The Board had previously voted to replace the County Road 147 bridge over the Blue Earth River with a new span, at an estimated cost of $1.6 million, including about $900,000 in federal funding.
But the county’s plan hit a historical hurdle when Amboy residents said the 1901 Dodd Ford bridge was worth saving.
And because of the federal funding, the Federal Highway Administration decided to put the bridge through its historic review process. The end result was supposed to be a project that satisfied both the county and the preservationists.
From the county’s perspective, it failed.
County Engineer Al Forsberg said the only option the FHWA approved was a strengthening of the bridge for light vehicle traffic.
Such a bridge couldn’t support the heavy farm-to-market machinery that Forsberg says is the primary purpose of the county’s rural highway network. A big combine could simply collapse the bridge, which has an outdated design so that a single failure could bring down the whole structure.
So, after six years of negotiations that included two public meetings in Amboy, the county decided no project is better than the FHWA’s option. The county plans to begin discussions to turn over the bridge and that section of road to Shelby Township. The bridge is slated to be closed in a little over a month.
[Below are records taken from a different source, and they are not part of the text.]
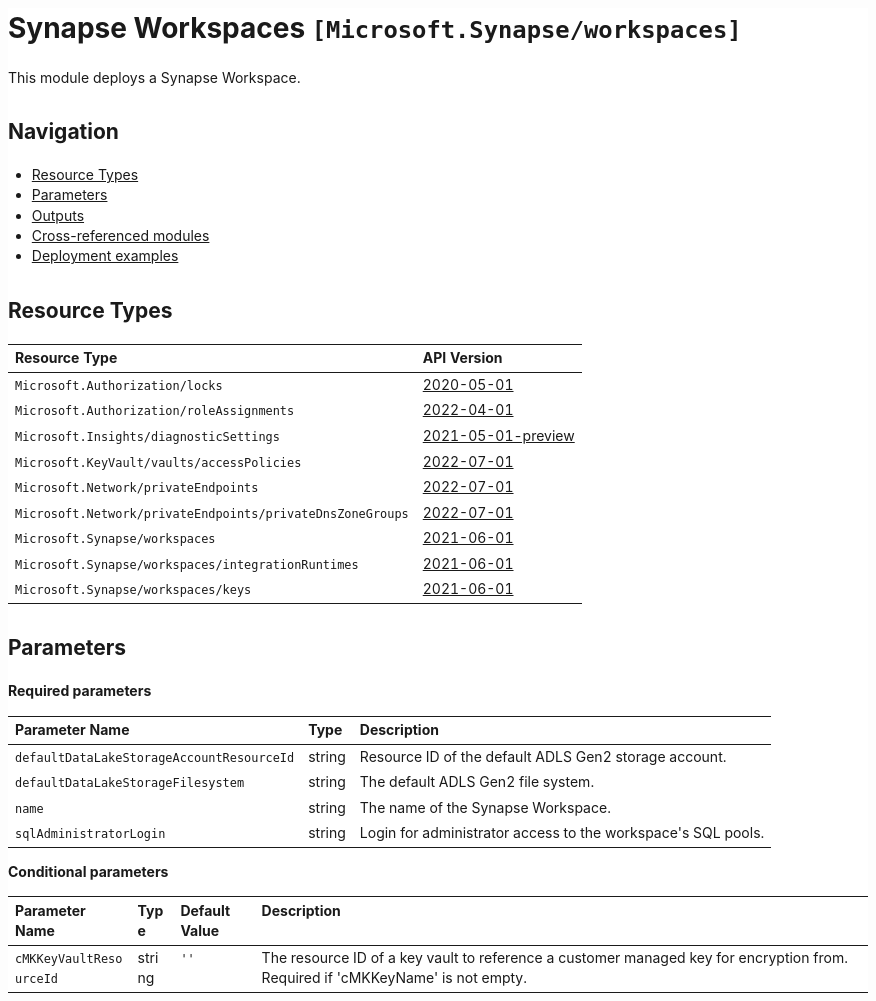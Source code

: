 # Synapse Workspaces `[Microsoft.Synapse/workspaces]`

This module deploys a Synapse Workspace.

## Navigation

- [Resource Types](#Resource-Types)
- [Parameters](#Parameters)
- [Outputs](#Outputs)
- [Cross-referenced modules](#Cross-referenced-modules)
- [Deployment examples](#Deployment-examples)

## Resource Types

| Resource Type | API Version |
| :-- | :-- |
| `Microsoft.Authorization/locks` | [2020-05-01](https://learn.microsoft.com/en-us/azure/templates/Microsoft.Authorization/2020-05-01/locks) |
| `Microsoft.Authorization/roleAssignments` | [2022-04-01](https://learn.microsoft.com/en-us/azure/templates/Microsoft.Authorization/2022-04-01/roleAssignments) |
| `Microsoft.Insights/diagnosticSettings` | [2021-05-01-preview](https://learn.microsoft.com/en-us/azure/templates/Microsoft.Insights/2021-05-01-preview/diagnosticSettings) |
| `Microsoft.KeyVault/vaults/accessPolicies` | [2022-07-01](https://learn.microsoft.com/en-us/azure/templates/Microsoft.KeyVault/2022-07-01/vaults/accessPolicies) |
| `Microsoft.Network/privateEndpoints` | [2022-07-01](https://learn.microsoft.com/en-us/azure/templates/Microsoft.Network/2022-07-01/privateEndpoints) |
| `Microsoft.Network/privateEndpoints/privateDnsZoneGroups` | [2022-07-01](https://learn.microsoft.com/en-us/azure/templates/Microsoft.Network/2022-07-01/privateEndpoints/privateDnsZoneGroups) |
| `Microsoft.Synapse/workspaces` | [2021-06-01](https://learn.microsoft.com/en-us/azure/templates/Microsoft.Synapse/2021-06-01/workspaces) |
| `Microsoft.Synapse/workspaces/integrationRuntimes` | [2021-06-01](https://learn.microsoft.com/en-us/azure/templates/Microsoft.Synapse/2021-06-01/workspaces/integrationRuntimes) |
| `Microsoft.Synapse/workspaces/keys` | [2021-06-01](https://learn.microsoft.com/en-us/azure/templates/Microsoft.Synapse/2021-06-01/workspaces/keys) |

## Parameters

**Required parameters**

| Parameter Name | Type | Description |
| :-- | :-- | :-- |
| `defaultDataLakeStorageAccountResourceId` | string | Resource ID of the default ADLS Gen2 storage account. |
| `defaultDataLakeStorageFilesystem` | string | The default ADLS Gen2 file system. |
| `name` | string | The name of the Synapse Workspace. |
| `sqlAdministratorLogin` | string | Login for administrator access to the workspace's SQL pools. |

**Conditional parameters**

| Parameter Name | Type | Default Value | Description |
| :-- | :-- | :-- | :-- |
| `cMKKeyVaultResourceId` | string | `''` | The resource ID of a key vault to reference a customer managed key for encryption from. Required if 'cMKKeyName' is not empty. |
Preservationists are pleased.
“It’s good for us, it means we retain the historic property,” said Lisa Durkee, who has helped lead the effort to preserve the bridge and the natural landscape around it.
She said Amboy has neither property on the National Register of Historic Places nor very many recreation areas, and the bridge area provides both.
Durkee said someone has been hired to nominate the bridge for national register consideration.
The county’s decision to close the bridge is a mixed blessing from the perspective of preservation, said Dennis Gimmestad, a compliance officer for the State Historic Preservation Office who has consulted with the FHWA.
“I guess in one sense it’s good news because it means that it won’t be replaced,” he said.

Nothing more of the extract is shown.